Alone in the house of people who did not want her, where the very walls and the windows and the cup she drank her coffee from must have seemed to despise her.
Lorna remembered a time when she had been left alone with Polly, left in Polly’s charge for a day, in their grandmother’s house. Perhaps her father was at the shop. But she had an idea that he too had gone away, that all three adults were out of town. It must have been an unusual occasion, since they never went on shopping trips, let alone trips for pleasure. A funeral—almost certainly a funeral. The day was a Saturday, there was no school. Lorna was too young to be in school anyway. Her hair had not grown long enough to be put into pigtails. It blew in wisps around her head, as Polly’s did now.

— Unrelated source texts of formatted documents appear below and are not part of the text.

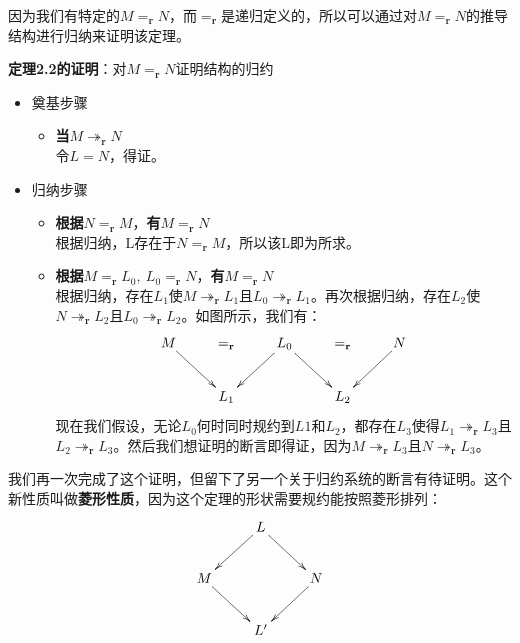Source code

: \documentclass{book}
\def\r{\mathbf{r}}
\begin{document}
因为我们有特定的$M=_\r N$，而$=_\r$是递归定义的，所以可以通过对$M=_\r N$的推导结构进行归纳来证明该定理。
\begin{adjustwidth}{20pt}{20pt}
\textbf{定理2.2的证明}：对$M=_\r N$证明结构的归约

\begin{itemize}
  \item 奠基步骤
  \begin{itemize}
    \item \textbf{当}$M\twoheadrightarrow_\r N$\\
    令$L=N$，得证。
  \end{itemize}

  \item 归纳步骤
  \begin{itemize}
    \item \textbf{根据}$N=_\r M$，\textbf{有}$M=_\r N$\\
    根据归纳，L存在于$N=_\r M$，所以该L即为所求。
    \item \textbf{根据}$M=_\r L_0,\ L_0=_\r N$，\textbf{有}$M=_\r N$\\
    根据归纳，存在$L_1$使$M\twoheadrightarrow_\r L_1$且$L_0\twoheadrightarrow_\r L_1$。再次根据归纳，存在$L_2$使$N\twoheadrightarrow_\r L_2$且$L_0\twoheadrightarrow_\r L_2$。如图所示，我们有：
    $$
     \xymatrix{
      {M}\ar[rd] & {=_\r } & {L_0} \ar[ld] \ar[rd] &  {=_\r } & {N} \ar[ld]\\
       & {L_1} & & {L_2}
     }
$$
    现在我们假设，无论$L_0$何时同时规约到$L1$和$L_2$，都存在$L_3$使得$L_1\twoheadrightarrow_\r L_3$且$L_2\twoheadrightarrow_\r L_3$。然后我们想证明的断言即得证，因为$M\twoheadrightarrow_\r L_3$且$N\twoheadrightarrow_\r L_3$。
  \end{itemize}
\end{itemize}
\end{adjustwidth}
我们再一次完成了这个证明，但留下了另一个关于归约系统的断言有待证明。这个新性质叫做\textbf{菱形性质}，因为这个定理的形状需要规约能按照菱形排列：
$$
 \xymatrix{
   & {L} \ar[ld] \ar[rd]&\\
{M}\ar[rd]   & & {N}\ar[ld]\\
& {L'} &
 }
$$
\end{document}
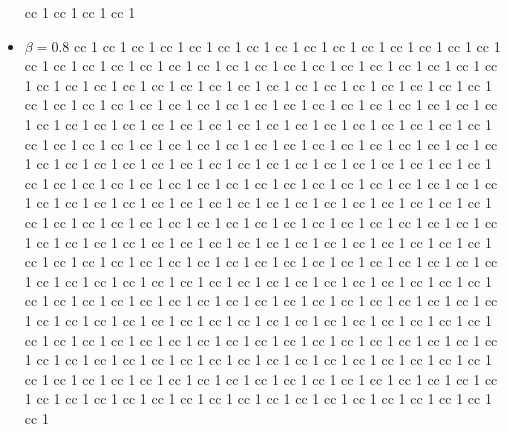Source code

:\documentclass[11pt]{article}
\begin{document}
\begin{itemize}
 cc 1  cc 1  cc 1  cc 1
\item $\beta=0.8$ cc 1  cc 1  cc 1  cc 1  cc 1  cc 1  cc 1  cc 1  cc 1  cc 1  cc 1  cc 1  cc 1  cc 1  cc 1  cc 1  cc 1  cc 1  cc 1  cc 1  cc 1  cc 1  cc 1  cc 1  cc 1  cc 1  cc 1  cc 1  cc 1  cc 1  cc 1  cc 1  cc 1  cc 1  cc 1  cc 1  cc 1  cc 1  cc 1  cc 1  cc 1  cc 1  cc 1  cc 1  cc 1  cc 1  cc 1  cc 1  cc 1  cc 1  cc 1  cc 1  cc 1  cc 1  cc 1  cc 1  cc 1  cc 1  cc 1  cc 1  cc 1  cc 1  cc 1  cc 1  cc 1  cc 1  cc 1  cc 1  cc 1  cc 1  cc 1  cc 1  cc 1  cc 1  cc 1  cc 1  cc 1  cc 1  cc 1  cc 1  cc 1  cc 1  cc 1  cc 1  cc 1  cc 1  cc 1  cc 1  cc 1  cc 1  cc 1  cc 1  cc 1  cc 1  cc 1  cc 1  cc 1  cc 1  cc 1  cc 1  cc 1  cc 1  cc 1  cc 1  cc 1  cc 1  cc 1  cc 1  cc 1  cc 1  cc 1  cc 1  cc 1  cc 1  cc 1  cc 1  cc 1  cc 1  cc 1  cc 1  cc 1  cc 1  cc 1  cc 1  cc 1  cc 1  cc 1  cc 1  cc 1  cc 1  cc 1  cc 1  cc 1  cc 1  cc 1  cc 1  cc 1  cc 1  cc 1  cc 1  cc 1  cc 1  cc 1  cc 1  cc 1  cc 1  cc 1  cc 1  cc 1  cc 1  cc 1  cc 1  cc 1  cc 1  cc 1  cc 1  cc 1  cc 1  cc 1  cc 1  cc 1  cc 1  cc 1  cc 1  cc 1  cc 1  cc 1  cc 1  cc 1  cc 1  cc 1  cc 1  cc 1  cc 1  cc 1  cc 1  cc 1  cc 1  cc 1  cc 1  cc 1  cc 1  cc 1  cc 1  cc 1  cc 1  cc 1  cc 1  cc 1  cc 1  cc 1  cc 1  cc 1  cc 1  cc 1  cc 1  cc 1  cc 1  cc 1  cc 1  cc 1  cc 1  cc 1  cc 1  cc 1  cc 1  cc 1  cc 1  cc 1  cc 1  cc 1  cc 1  cc 1  cc 1  cc 1  cc 1  cc 1  cc 1  cc 1  cc 1  cc 1  cc 1  cc 1  cc 1  cc 1  cc 1  cc 1  cc 1  cc 1  cc 1  cc 1  cc 1  cc 1  cc 1  cc 1  cc 1  cc 1  cc 1  cc 1  cc 1  cc 1  cc 1  cc 1  cc 1  cc 1  cc 1  cc 1  cc 1  cc 1  cc 1  cc 1  cc 1  cc 1  cc 1  cc 1  cc 1  cc 1  cc 1  cc 1  cc 1  cc 1  cc 1  cc 1  cc 1  cc 1  cc 1  cc 1  cc 1  cc 1  cc 1  cc 1  cc 1  cc 1  cc 1  cc 1  cc 1  cc 1  cc 1  cc 1  cc 1  cc 1  cc 1  cc 1  cc 1  cc 1  cc 1  cc 1  cc 1  cc 1  cc 1  cc 1  cc 1  cc 1  cc 1  cc 1  cc 1  cc 1  cc 1  cc 1  cc 1  cc 1  cc 1  cc 1  cc 1  cc 1  cc 1  cc 1  cc 1  cc 1  cc 1  cc 1  cc 1  cc 1
\end{itemize}
\end{document}
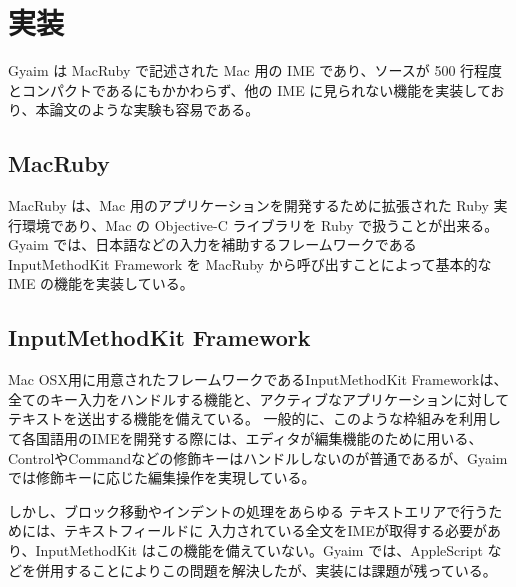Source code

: \section{実装}
Gyaim は MacRuby で記述された Mac 用の IME であり、ソースが 500 行程度とコンパクトであるにもかかわらず、他の IME に見られない機能を実装しており、本論文のような実験も容易である。

\subsection{MacRuby}
MacRuby は、Mac 用のアプリケーションを開発するために拡張された Ruby 実行環境であり、Mac の Objective-C ライブラリを Ruby で扱うことが出来る。
Gyaim では、日本語などの入力を補助するフレームワークである InputMethodKit Framework を MacRuby から呼び出すことによって基本的な IME の機能を実装している。

\subsection{InputMethodKit Framework}
Mac OSX用に用意されたフレームワークであるInputMethodKit Frameworkは、全てのキー入力をハンドルする機能と、アクティブなアプリケーションに対してテキストを送出する機能を備えている。
一般的に、このような枠組みを利用して各国語用のIMEを開発する際には、エディタが編集機能のために用いる、ControlやCommandなどの修飾キーはハンドルしないのが普通であるが、Gyaimでは修飾キーに応じた編集操作を実現している。

しかし、ブロック移動やインデントの処理をあらゆる テキストエリアで行うためには、テキストフィールドに 入力されている全文をIMEが取得する必要があり、InputMethodKit はこの機能を備えていない。Gyaim では、AppleScript などを併用することによりこの問題を解決したが、実装には課題が残っている。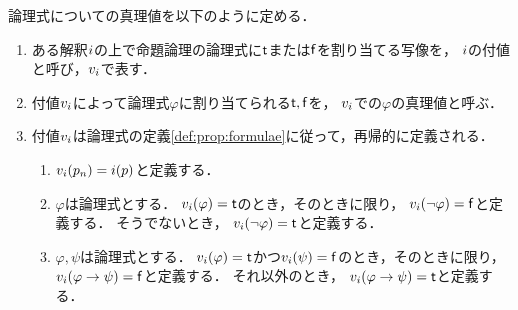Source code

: \begin{myDefinition}[付値関数]
  \label{def:prop:valuation}
  論理式についての真理値を以下のように定める．
  \begin{enumerate}
    \item ある解釈$i$の上で命題論理の論理式に$\mathsf{t}$または$\mathsf{f}$を割り当てる写像を，
          $i$の付値と呼び，$v_i$で表す．
    \item 付値$v_i$によって論理式$\varphi$に割り当てられる$\mathsf{t},\mathsf{f}$を，
          $v_i$での$\varphi$の真理値と呼ぶ．
    \item 付値$v_i$は論理式の定義\ref*{def:prop:formulae}に従って，再帰的に定義される．
          \begin{enumerate}
            \item $v_i(p_n) = i(p)$と定義する．
            \item $\varphi$は論理式とする．
                  $v_i(\varphi) = \mathsf{t}$のとき，そのときに限り，
                  $v_i(\neg \varphi) = \mathsf{f}$と定義する．
                  そうでないとき，
                  $v_i(\neg \varphi) = \mathsf{t}$と定義する．
            \item $\varphi,\psi$は論理式とする．
                  $v_i(\varphi) = \mathsf{t}$かつ$v_i(\psi) = \mathsf{f}$のとき，そのときに限り，
                  $v_i(\varphi \to \psi) = \mathsf{f}$と定義する．
                  それ以外のとき，
                  $v_i(\varphi \to \psi) = \mathsf{t}$と定義する．
          \end{enumerate}
  \end{enumerate}
\end{myDefinition}

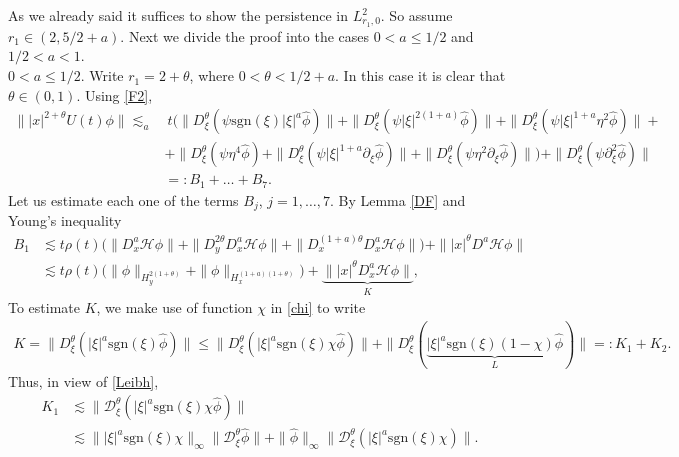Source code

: \documentclass[reqno]{amsart}
\newcommand{\ha}{\hat{\phi}}
\newcommand{\h}{\mathcal H}
\newcommand{\Dt}{\mathcal{D}^{\theta}_\xi}
\newcommand{\dte}{D^{\theta}_\xi}
\newcommand{\p}{\partial}
\newcommand{\sgn}{\text{sgn}}
\numberwithin{equation}{section}
\begin{document}
 As we already said it suffices to show the persistence in $L^2_{r_1,0}$. So assume $r_1\in (2,5/2+a)$. Next we divide the proof into the cases  $0<a\leq 1/2$ and $1/2<a<1$.\\

 $0<a\leq 1/2$. Write  $r_1=2+\theta$, where $0<\theta<1/2+a$. In this case it is clear that $\theta\in(0,1)$.
Using \eqref{F2}, 
\begin{equation}
\begin{split}\label{D2}
\||x|^{2+\theta}U(t)\phi\|\lesssim_a& \ t\Big (\|\dte(\psi\sgn(\xi)|\xi|^a \ha)\|+\|\dte(\psi|\xi|^{2(1+a)} \ha)\|+\|\dte(\psi|\xi|^{1+a}\eta^2 \ha)\|+\\
&+\|\dte(\psi \eta^4 \ha)+\|\dte(\psi|\xi|^{1+a}\p_\xi \ha)\|+\|\dte(\psi \eta^2 \p_\xi \ha)\|\Big)+\|\dte(\psi \p_\xi^2 \ha)\|\\
&=:B_1+\ldots+B_7.
\end{split}
\end{equation}
Let us estimate each one of the terms $B_j$, $j=1,\ldots,7$. By Lemma \ref{DF} and Young's inequality
\begin{equation*}
\begin{split}
B_1 &\lesssim t\rho(t) \Big(\|D_x^{a} \h \phi\|+\|D_y^{2\theta}D_x^a \h \phi\|+\|D_x^{(1+a)\theta}D^a_x \h \phi\|\Big)+\||x|^{\theta}D^a \h \phi\|\\
&\lesssim t\rho(t)\Big(\|\phi\|_{H^{2(1+\theta)}_y}+\| \phi\|_{H^{(1+a)(1+\theta)}_x}\Big)+\underbrace{\||x|^{\theta}D^a_x \h \phi\|}_{K},
\end{split}
\end{equation*}
To estimate $K$, we make use of function $\chi$ in \eqref{chi} to  write
\begin{equation*}
\begin{split}
K=\|D_\xi^\theta (|\xi|^a \sgn(\xi)\ha)\|
\leq \|D^{\theta}_\xi (|\xi|^{a}\sgn(\xi)\chi \ha)\|+\|D^{\theta}_\xi (\underbrace{|\xi|^{a}\sgn(\xi)(1-\chi)\ha}_{L})\|=: K_{1}+K_{2}.
\end{split}
\end{equation*}
Thus, in view of \eqref{Leibh},
\begin{equation}\label{K1term}
\begin{split}
K_{1}& \lesssim \|\Dt (|\xi|^a \sgn(\xi)\chi \ha)\|\\
&\lesssim\||\xi|^a \sgn(\xi)\chi\|_\infty \|\Dt \ha\|+\|\ha\|_\infty \|\Dt (|\xi|^a \sgn(\xi)\chi)\|.
\end{split}
\end{equation}
\end{document}
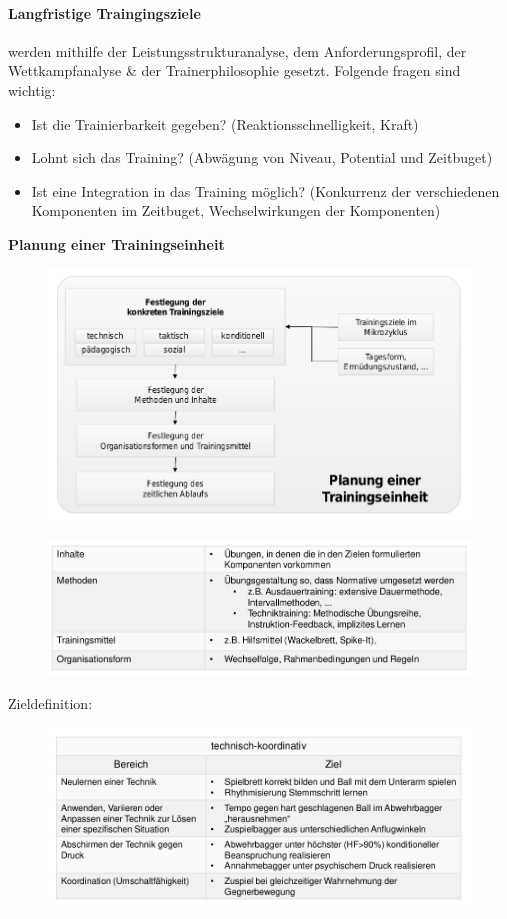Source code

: \paragraph{Langfristige Traingingsziele} werden mithilfe der Leistungsstrukturanalyse, dem Anforderungsprofil, der Wettkampfanalyse \& der Trainerphilosophie gesetzt.
Folgende fragen sind wichtig:
\begin{itemize}
  \item Ist die Trainierbarkeit gegeben? (Reaktionsschnelligkeit, Kraft)
  \item Lohnt sich das Training? (Abwägung von Niveau, Potential und Zeitbuget)
  \item Ist eine Integration in das Training möglich? (Konkurrenz der verschiedenen Komponenten im Zeitbuget, Wechselwirkungen der Komponenten)
\end{itemize}
\textbf{Planung einer Trainingseinheit}\\
\begin{figure}[H]
  \centering
  \includegraphics[width=.7\textwidth]{pictures/trainingssteuerung_planung_trainingseinheit.png}
\end{figure}
\begin{figure}[H]
  \centering
  \includegraphics[width=.7\textwidth]{pictures/trainingssteuerung_planung_trainingseinheiten_komponenten.png}
\end{figure}
Zieldefinition:\\
\begin{figure}[H]
  \centering
  \includegraphics[width=.7\textwidth]{pictures/trainingssteuerung_zieldefinition_koordinativ.png}
\end{figure}

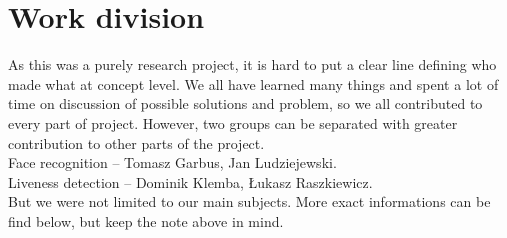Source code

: \chapter{Work division}
    As this was a purely research project, it is hard to
    put a clear line defining who made what at concept level.
    We all have learned many things and spent a lot of time
    on discussion of possible solutions and problem,
    so we all contributed to every part of project.
    However, two groups can be separated
    with greater contribution to other parts of the project.\\
    Face recognition -- Tomasz Garbus, Jan Ludziejewski.\\
    Liveness detection -- Dominik Klemba, Łukasz Raszkiewicz.\\
    But we were not limited to our main subjects.
    More exact informations can be find below, but keep the note above in mind.


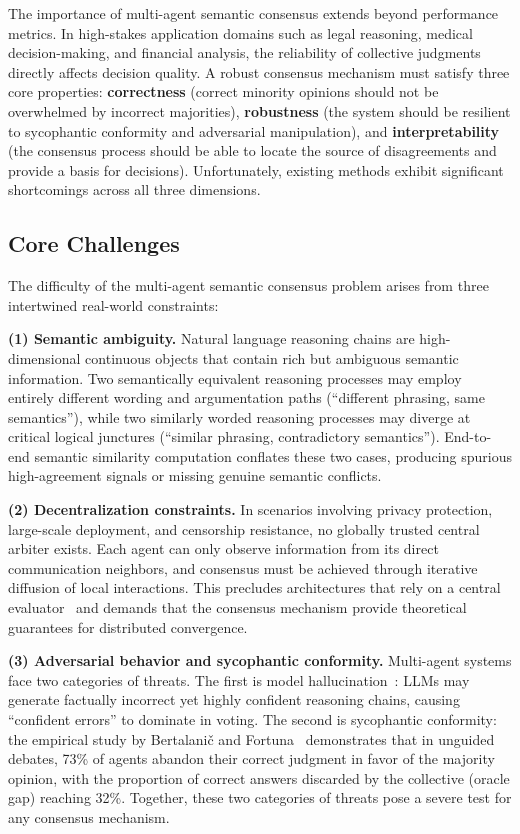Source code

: \documentclass[12pt,a4paper]{article}
\begin{document}
The importance of multi-agent semantic consensus extends beyond performance metrics. In high-stakes application domains such as legal reasoning, medical decision-making, and financial analysis, the reliability of collective judgments directly affects decision quality. A robust consensus mechanism must satisfy three core properties: \textbf{correctness} (correct minority opinions should not be overwhelmed by incorrect majorities), \textbf{robustness} (the system should be resilient to sycophantic conformity and adversarial manipulation), and \textbf{interpretability} (the consensus process should be able to locate the source of disagreements and provide a basis for decisions). Unfortunately, existing methods exhibit significant shortcomings across all three dimensions.

\subsection{Core Challenges}

The difficulty of the multi-agent semantic consensus problem arises from three intertwined real-world constraints:

\textbf{(1) Semantic ambiguity.} Natural language reasoning chains are high-dimensional continuous objects that contain rich but ambiguous semantic information. Two semantically equivalent reasoning processes may employ entirely different wording and argumentation paths (``different phrasing, same semantics''), while two similarly worded reasoning processes may diverge at critical logical junctures (``similar phrasing, contradictory semantics''). End-to-end semantic similarity computation conflates these two cases, producing spurious high-agreement signals or missing genuine semantic conflicts.

\textbf{(2) Decentralization constraints.} In scenarios involving privacy protection, large-scale deployment, and censorship resistance, no globally trusted central arbiter exists. Each agent can only observe information from its direct communication neighbors, and consensus must be achieved through iterative diffusion of local interactions. This precludes architectures that rely on a central evaluator~\cite{chen2023agentverse} and demands that the consensus mechanism provide theoretical guarantees for distributed convergence.

\textbf{(3) Adversarial behavior and sycophantic conformity.} Multi-agent systems face two categories of threats. The first is model hallucination~\cite{ji2023hallucination}: LLMs may generate factually incorrect yet highly confident reasoning chains, causing ``confident errors'' to dominate in voting. The second is sycophantic conformity: the empirical study by Bertalani\v{c} and Fortuna~\cite{bertalanic2026cost} demonstrates that in unguided debates, 73\% of agents abandon their correct judgment in favor of the majority opinion, with the proportion of correct answers discarded by the collective (oracle gap) reaching 32\%. Together, these two categories of threats pose a severe test for any consensus mechanism.
\end{document}
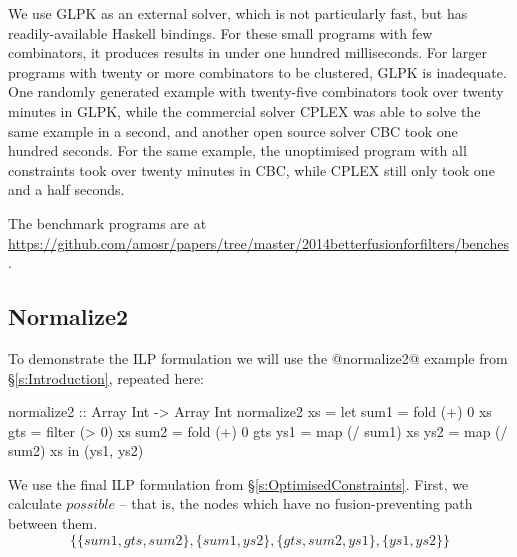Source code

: We use GLPK as an external solver, which is not particularly fast, but has readily-available Haskell bindings.
For these small programs with few combinators, it produces results in under one hundred milliseconds.
For larger programs with twenty or more combinators to be clustered, GLPK is inadequate.
One randomly generated example with twenty-five combinators took over twenty minutes in GLPK, while the commercial solver CPLEX was able to solve the same example in a second, and another open source solver CBC took one hundred seconds.
For the same example, the unoptimised program with all constraints took over twenty minutes in CBC, while CPLEX still only took one and a half seconds.

The benchmark programs are at \url{https://github.com/amosr/papers/tree/master/2014betterfusionforfilters/benches}.



\subsection{Normalize2}
To demonstrate the ILP formulation we will use the @normalize2@ example from \S\ref{s:Introduction}, repeated here:
\begin{code}
  normalize2 :: Array Int -> Array Int
  normalize2 xs
   = let sum1 = fold   (+)  0   xs
         gts  = filter (>   0)  xs
         sum2 = fold   (+)  0   gts
         ys1  = map    (/ sum1) xs
         ys2  = map    (/ sum2) xs
     in (ys1, ys2)
\end{code}

We use the final ILP formulation from \S\ref{s:OptimisedConstraints}. First, we calculate $possible$ -- that is, the nodes which have no fusion-preventing path between them.
\[ \{ \{sum1, gts, sum2\}
 , \{sum1, ys2\}
 , \{gts, sum2, ys1\}
 , \{ys1, ys2\} \} \]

Polly was going through a stage then in which she loved to make candy or rich treats of any kind, from her grandmother’s cookbook. Chocolate date cake, macaroons, divinity fudge. She was in the middle of mixing something up, on that day, when she found out that an ingredient she needed was not in the cupboard. She had to ride uptown on her bicycle, to charge it at the store. The weather was windy and cold, the ground bare—the season must have been late fall or early spring. Before she left, Polly pushed in the damper on the wood stove. But she still thought of stories she had heard about children who perished in house fires when their mothers had run out on similar quick errands. So she directed Lorna to put on her coat, and took her outside, around to the corner between the kitchen and the main part of the house, where the wind was not so strong. The house next door must have been locked, or she could have taken her there. She told her to stay put, and rode off to the store. Stay there, don’t move, don’t worry, she said. Then she kissed Lorna’s ear. Lorna obeyed her to the letter. For ten minutes, maybe fifteen, she remained crouched behind the white lilac bush, learning the shapes of the stones, the dark and light ones, in the house’s foundation. Until Polly came tearing back and flung the bike down in the yard and came calling her name. Lorna, Lorna, throwing down the bag of brown sugar or walnuts and kissing her all around her head. For the thought had occurred to her that Lorna might have been spotted in her corner by lurking kidnappers—the bad men who were the reason that girls must not go down into the field behind the houses. She had prayed all her way back for this not to have happened. And it hadn’t. She bustled Lorna inside to warm her bare knees and hands.
Oh, the poor little handsies, she said. Oh, were you scared? Lorna loved the fussing and bent her head to have it stroked, as if she was a pony.
—
THE PINES GAVE WAY to the denser evergreen forest, the brown lumps of hills to the rising blue-green mountains. Daniel began to whimper and Lorna got out his juice bottle. Later she asked Brendan to stop so that she could lay the baby down on the front seat and change his diaper. Brendan walked at a distance while she did this, smoking a cigarette. Diaper ceremonies always affronted him a little.
Lorna also took the opportunity of getting out one of Elizabeth’s storybooks and when they were settled again she read to the children. It was a Dr. Seuss book. Elizabeth knew all the rhymes and even Daniel had some idea of where to chime in with his made-up words.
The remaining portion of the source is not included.